**YOUR INSTRUCTIONS**:
How many lines in the listing contain the word "finance"? Reply with the number alone.

====

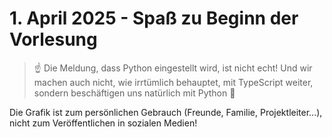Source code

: # 1. April 2025 - Spaß zu Beginn der Vorlesung

> ☝️ Die Meldung, dass Python eingestellt wird, ist nicht echt!
Und wir machen auch nicht, wie irrtümlich behauptet, mit TypeScript weiter, sondern beschäftigen uns natürlich mit Python 🐍

Die Grafik ist zum persönlichen Gebrauch (Freunde, Familie, Projektleiter...), nicht zum Veröffentlichen in sozialen Medien!
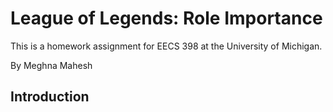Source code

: # League of Legends: Role Importance
<p>This is a homework assignment for EECS 398 at the University of Michigan.<p>
<p>By Meghna Mahesh <meghnam@umich.edu></p>

<h2>Introduction</h2>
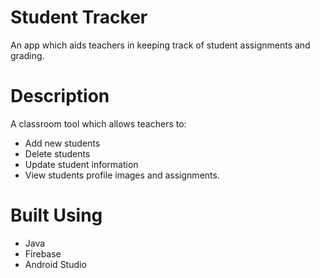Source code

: # Student Tracker
An app which aids teachers in keeping track of student assignments and grading.

# Description
A classroom tool which allows teachers to:
- Add new students
- Delete students 
- Update student information
- View students profile images and assignments.

# Built Using
- Java
- Firebase 
- Android Studio
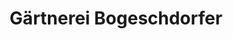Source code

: ---
title: "Gärtnerei Bogeschdorfer"
url: /attnang-puchheim/gaertnerei-bogeschdorfer/
shop: Blumen
---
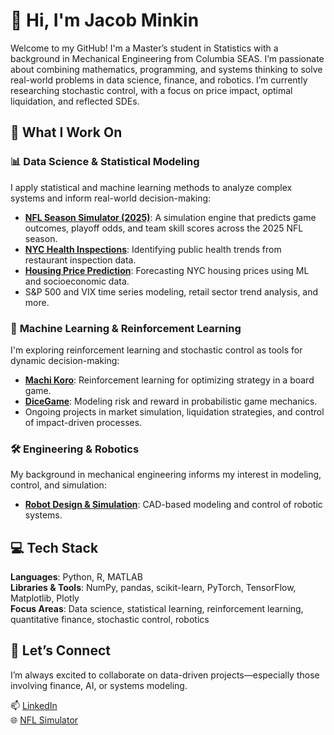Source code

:# 👋 Hi, I'm Jacob Minkin  

Welcome to my GitHub! I'm a Master’s student in Statistics with a background in Mechanical Engineering from Columbia SEAS. I’m passionate about combining mathematics, programming, and systems thinking to solve real-world problems in data science, finance, and robotics. I’m currently researching stochastic control, with a focus on price impact, optimal liquidation, and reflected SDEs.

## 🧠 What I Work On  

### 📊 **Data Science & Statistical Modeling**  
I apply statistical and machine learning methods to analyze complex systems and inform real-world decision-making:
- [**NFL Season Simulator (2025)**](https://jacobminkin.github.io/nfl-forecast/): A simulation engine that predicts game outcomes, playoff odds, and team skill scores across the 2025 NFL season.  
- [**NYC Health Inspections**](https://github.com/JacobMinkin/NYC_Restaurant_Health_Inspection): Identifying public health trends from restaurant inspection data.  
- [**Housing Price Prediction**](https://github.com/JacobMinkin/Predicting_Housing_Prices_NYC): Forecasting NYC housing prices using ML and socioeconomic data.  
- S&P 500 and VIX time series modeling, retail sector trend analysis, and more.

### 🤖 **Machine Learning & Reinforcement Learning**  
I'm exploring reinforcement learning and stochastic control as tools for dynamic decision-making:
- [**Machi Koro**](https://github.com/BenMin1/Machi-Koro): Reinforcement learning for optimizing strategy in a board game.  
- [**DiceGame**](https://github.com/JacobMinkin/DiceGame): Modeling risk and reward in probabilistic game mechanics.  
- Ongoing projects in market simulation, liquidation strategies, and control of impact-driven processes.

### 🛠️ **Engineering & Robotics**  
My background in mechanical engineering informs my interest in modeling, control, and simulation:
- [**Robot Design & Simulation**](https://github.com/JacobMinkin/Robot-Studio-Fall22): CAD-based modeling and control of robotic systems.

## 💻 Tech Stack  
**Languages**: Python, R, MATLAB  
**Libraries & Tools**: NumPy, pandas, scikit-learn, PyTorch, TensorFlow, Matplotlib, Plotly  
**Focus Areas**: Data science, statistical learning, reinforcement learning, quantitative finance, stochastic control, robotics

## 🌟 Let’s Connect  
I’m always excited to collaborate on data-driven projects—especially those involving finance, AI, or systems modeling.  

📫 [LinkedIn](https://www.linkedin.com/in/jacobminkin/)  
🌐 [NFL Simulator](https://jacobminkin.github.io/nfl-forecast/)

====

**ANSWER BELOW**:
3